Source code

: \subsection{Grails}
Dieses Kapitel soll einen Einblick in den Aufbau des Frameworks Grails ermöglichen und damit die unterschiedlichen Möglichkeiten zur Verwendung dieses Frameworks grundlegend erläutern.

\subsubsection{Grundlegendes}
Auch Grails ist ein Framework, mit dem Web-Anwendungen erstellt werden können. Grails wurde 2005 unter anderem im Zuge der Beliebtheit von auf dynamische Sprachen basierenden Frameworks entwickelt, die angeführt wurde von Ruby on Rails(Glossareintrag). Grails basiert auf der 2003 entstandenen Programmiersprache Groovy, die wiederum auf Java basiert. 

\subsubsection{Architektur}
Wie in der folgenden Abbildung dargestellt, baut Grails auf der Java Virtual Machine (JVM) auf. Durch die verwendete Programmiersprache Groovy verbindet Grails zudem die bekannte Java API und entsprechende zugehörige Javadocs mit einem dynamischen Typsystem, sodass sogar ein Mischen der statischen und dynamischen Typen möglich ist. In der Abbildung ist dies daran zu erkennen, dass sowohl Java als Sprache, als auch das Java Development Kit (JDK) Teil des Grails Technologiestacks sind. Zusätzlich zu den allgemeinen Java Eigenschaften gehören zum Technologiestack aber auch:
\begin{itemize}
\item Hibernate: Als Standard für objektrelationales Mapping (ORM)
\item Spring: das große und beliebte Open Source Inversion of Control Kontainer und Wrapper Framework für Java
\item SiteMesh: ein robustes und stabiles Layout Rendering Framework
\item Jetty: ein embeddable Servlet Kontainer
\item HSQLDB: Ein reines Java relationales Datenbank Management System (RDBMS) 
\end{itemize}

• PROBLEM TO WORK ON:
For each line in the records that holds "Java", show that line as it stands.

• RESULT:
Auch Grails ist ein Framework, mit dem Web-Anwendungen erstellt werden können. Grails wurde 2005 unter anderem im Zuge der Beliebtheit von auf dynamische Sprachen basierenden Frameworks entwickelt, die angeführt wurde von Ruby on Rails(Glossareintrag). Grails basiert auf der 2003 entstandenen Programmiersprache Groovy, die wiederum auf Java basiert. 
Wie in der folgenden Abbildung dargestellt, baut Grails auf der Java Virtual Machine (JVM) auf. Durch die verwendete Programmiersprache Groovy verbindet Grails zudem die bekannte Java API und entsprechende zugehörige Javadocs mit einem dynamischen Typsystem, sodass sogar ein Mischen der statischen und dynamischen Typen möglich ist. In der Abbildung ist dies daran zu erkennen, dass sowohl Java als Sprache, als auch das Java Development Kit (JDK) Teil des Grails Technologiestacks sind. Zusätzlich zu den allgemeinen Java Eigenschaften gehören zum Technologiestack aber auch:
\item Spring: das große und beliebte Open Source Inversion of Control Kontainer und Wrapper Framework für Java
\item HSQLDB: Ein reines Java relationales Datenbank Management System (RDBMS) 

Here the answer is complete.